The internals of the new FMF might be organized along the lines of the old FMF with subordinate administrative commands, but there should be no fixed composition. The needs of the region should govern. The three administrative commands might be as follows.
- Marine rifle, tank, light armored infantry, amphibious assault, and artillery units, along with Ranger, SF, and SEAL units should be under a single subordinate administrative command.
- Marine, Army, and Air Force rotary- and fixed-wing assets should be merged under a single command replacing the current administrative commands of the services.
- Support forces—including communications, intelligence, medical, and motor transport—should be included in a third administrative command.
The Touchstone: Training and Education
Coherency requires a career-long training and education system. Both SOF and the Marine Corps have school systems that could be merged into a coherent whole, including entry, intermediate, and advanced levels.
Scale requires headquarters organized, trained, and equipped to plan and command sustained operations on a countrywide scale. This requirement in turn demands that education and training prepare commanders and staffs up to the operational and strategic levels of small wars. Commanders steeped in SOLIC should be capable of commanding at the highest echelons, even with general-purpose forces subordinated, rather than subordinating SOLIC forces to general-purpose force commanders whose expertise is in conventional warfare.
Professional competence requires development through an orchestrated combination of education, training, and experience. Reality within SOF is that the necessary specialization produces different types and degrees of elite. The Marine Corps will have to adapt. The new SOLIC service will have to continue the specialization and stratification, but throughout their careers SOLIC troops will return to an educational touchstone and circulate through the various organizations gaining experience and reducing the friction at the seams of stratification.

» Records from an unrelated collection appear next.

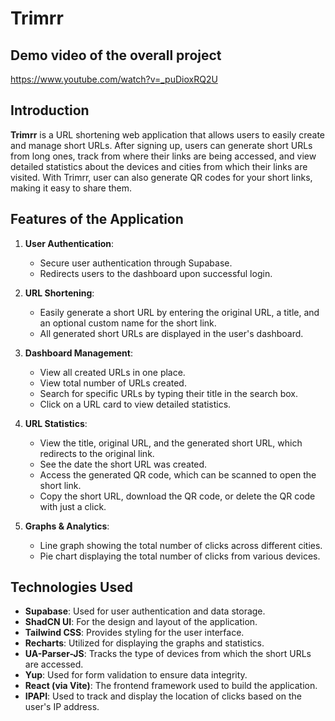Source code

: # Trimrr 

## Demo video of the overall project

https://www.youtube.com/watch?v=_puDioxRQ2U


## Introduction

**Trimrr** is a URL shortening web application that allows users to easily create and manage short URLs. After signing up, users can generate short URLs from long ones, track from where their links are being 
accessed, and view detailed statistics about the devices and cities from which their links are visited. With Trimrr, user can also generate QR codes for your short links, making it easy to share them.

## Features of the Application

1. **User Authentication**:
   - Secure user authentication through Supabase.
   - Redirects users to the dashboard upon successful login.

2. **URL Shortening**:
   - Easily generate a short URL by entering the original URL, a title, and an optional custom name for the short link.
   - All generated short URLs are displayed in the user's dashboard.

3. **Dashboard Management**:
   - View all created URLs in one place.
   - View total number of URLs created.
   - Search for specific URLs by typing their title in the search box.
   - Click on a URL card to view detailed statistics.

4. **URL Statistics**:
   - View the title, original URL, and the generated short URL, which redirects to the original link.
   - See the date the short URL was created.
   - Access the generated QR code, which can be scanned to open the short link.
   - Copy the short URL, download the QR code, or delete the QR code with just a click.

5. **Graphs & Analytics**:
   - Line graph showing the total number of clicks across different cities.
   - Pie chart displaying the total number of clicks from various devices.

## Technologies Used

- **Supabase**: Used for user authentication and data storage.
- **ShadCN UI**: For the design and layout of the application.
- **Tailwind CSS**: Provides styling for the user interface.
- **Recharts**: Utilized for displaying the graphs and statistics.
- **UA-Parser-JS**: Tracks the type of devices from which the short URLs are accessed.
- **Yup**: Used for form validation to ensure data integrity.
- **React (via Vite)**: The frontend framework used to build the application.
- **IPAPI**: Used to track and display the location of clicks based on the user's IP address.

It is often claimed that SOF epitomizes “jointness” and that the rest of the armed services should follow suit. There are, however, observable rifts within SOF; some lie along service lines and others lie between levels of elite. There is no common entry point for SOF troops. Marines, in contrast, all undergo the same initial training to become Marines before learning a branch specialty. Every Marine officer leaves the Basic School understanding the role of commander of a rifle platoon, and in boot camp and infantry training every enlisted Marine learns the role of rifleman in that same platoon. Every Marine a rifleman. The other services are trusted to teach the specialized skills of artillery, armor, and aviation, but they are not trusted to build Marines.
To assure a common culture, a common entry point is required for privates and second lieutenants. The Marine Corps has the statutory authority to recruit. SOF does not, instead, relying on the big services. Creating a true service, SOLIC would have recruiting authority.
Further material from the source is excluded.